[Supplied data — start]

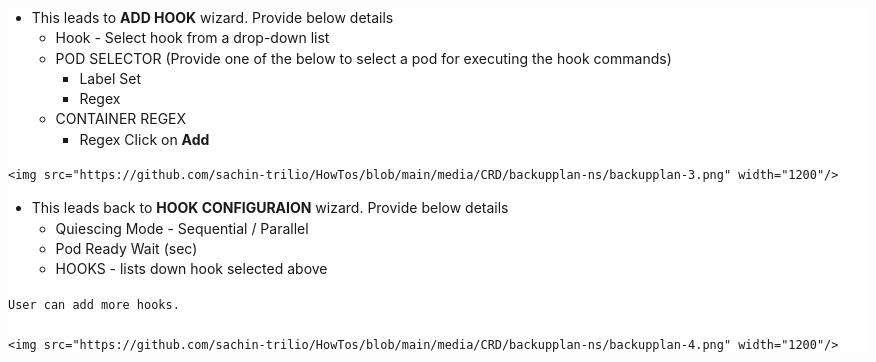    - This leads to **ADD HOOK** wizard. Provide below details
     - Hook - Select hook from a drop-down list
     - POD SELECTOR (Provide one of the below to select a pod for executing the hook commands)
       - Label Set
       - Regex
     - CONTAINER REGEX
       - Regex
    Click on **Add**
    
    <img src="https://github.com/sachin-trilio/HowTos/blob/main/media/CRD/backupplan-ns/backupplan-3.png" width="1200"/>

   - This leads back to **HOOK CONFIGURAION** wizard. Provide below details
     - Quiescing Mode - Sequential / Parallel
     - Pod Ready Wait (sec)
     - HOOKS - lists down hook selected above
 
    User can add more hooks. 
    
    <img src="https://github.com/sachin-trilio/HowTos/blob/main/media/CRD/backupplan-ns/backupplan-4.png" width="1200"/>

[Supplied data — finish]

* [What is needed] Beginning with the line that has "- Label Set" and ending with the line that has "- This leads back", set down the lines above exactly and include no others.

* [Solution below]
       - Label Set
       - Regex
     - CONTAINER REGEX
       - Regex
    Click on **Add**
    
    <img src="https://github.com/sachin-trilio/HowTos/blob/main/media/CRD/backupplan-ns/backupplan-3.png" width="1200"/>

   - This leads back to **HOOK CONFIGURAION** wizard. Provide below details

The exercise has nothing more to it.